● Problem to solve
Whenever a line of the records below contains the word "title", copy that line.

Saved entries
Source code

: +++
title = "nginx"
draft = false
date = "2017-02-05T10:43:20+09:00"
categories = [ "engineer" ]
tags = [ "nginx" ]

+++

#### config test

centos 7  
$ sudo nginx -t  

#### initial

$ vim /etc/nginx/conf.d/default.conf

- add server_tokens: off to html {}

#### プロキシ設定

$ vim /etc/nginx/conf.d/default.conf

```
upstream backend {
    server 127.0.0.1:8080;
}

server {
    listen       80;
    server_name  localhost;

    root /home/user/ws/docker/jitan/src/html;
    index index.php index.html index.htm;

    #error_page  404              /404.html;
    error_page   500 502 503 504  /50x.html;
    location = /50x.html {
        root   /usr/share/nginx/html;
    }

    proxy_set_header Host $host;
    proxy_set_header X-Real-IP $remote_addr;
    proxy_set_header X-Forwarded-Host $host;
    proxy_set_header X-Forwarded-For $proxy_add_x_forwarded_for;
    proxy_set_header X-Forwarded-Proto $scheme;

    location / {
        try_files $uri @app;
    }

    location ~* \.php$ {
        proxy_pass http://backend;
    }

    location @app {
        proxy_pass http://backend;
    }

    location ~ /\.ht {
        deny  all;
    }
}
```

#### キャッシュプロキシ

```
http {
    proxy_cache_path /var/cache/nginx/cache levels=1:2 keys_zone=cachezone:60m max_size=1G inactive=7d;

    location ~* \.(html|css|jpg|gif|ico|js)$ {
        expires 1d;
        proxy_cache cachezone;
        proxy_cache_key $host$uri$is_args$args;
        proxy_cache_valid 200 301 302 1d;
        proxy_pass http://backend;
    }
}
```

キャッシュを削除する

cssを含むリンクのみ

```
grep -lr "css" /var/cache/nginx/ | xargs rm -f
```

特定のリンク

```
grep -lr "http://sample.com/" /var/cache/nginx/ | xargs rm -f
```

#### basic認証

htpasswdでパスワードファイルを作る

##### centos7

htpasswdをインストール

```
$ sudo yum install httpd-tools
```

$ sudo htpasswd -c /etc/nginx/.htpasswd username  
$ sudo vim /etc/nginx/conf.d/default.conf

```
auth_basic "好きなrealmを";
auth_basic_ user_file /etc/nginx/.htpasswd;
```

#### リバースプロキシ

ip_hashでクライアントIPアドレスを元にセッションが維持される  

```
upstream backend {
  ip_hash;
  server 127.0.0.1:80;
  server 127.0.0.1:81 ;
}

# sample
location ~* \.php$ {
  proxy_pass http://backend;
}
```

==

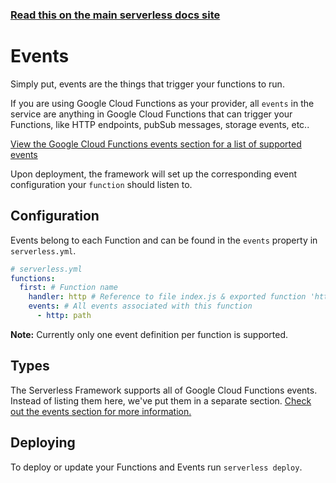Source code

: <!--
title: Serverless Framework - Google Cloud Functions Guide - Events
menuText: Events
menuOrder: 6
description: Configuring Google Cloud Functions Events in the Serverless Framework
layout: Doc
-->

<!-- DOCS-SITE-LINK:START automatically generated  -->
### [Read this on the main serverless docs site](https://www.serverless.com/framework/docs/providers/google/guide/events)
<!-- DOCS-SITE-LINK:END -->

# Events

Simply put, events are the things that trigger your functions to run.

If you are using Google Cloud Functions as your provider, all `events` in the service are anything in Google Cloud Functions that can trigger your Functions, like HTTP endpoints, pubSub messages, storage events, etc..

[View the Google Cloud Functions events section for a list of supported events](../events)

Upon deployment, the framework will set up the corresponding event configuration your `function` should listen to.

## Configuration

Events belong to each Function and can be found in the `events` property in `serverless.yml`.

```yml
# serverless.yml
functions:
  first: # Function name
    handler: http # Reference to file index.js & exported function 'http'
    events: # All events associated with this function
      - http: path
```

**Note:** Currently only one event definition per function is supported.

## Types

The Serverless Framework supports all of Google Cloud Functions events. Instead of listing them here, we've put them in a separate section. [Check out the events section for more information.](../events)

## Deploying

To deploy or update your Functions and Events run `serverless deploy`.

● Result
title = "nginx"
title: Serverless Framework - Google Cloud Functions Guide - Events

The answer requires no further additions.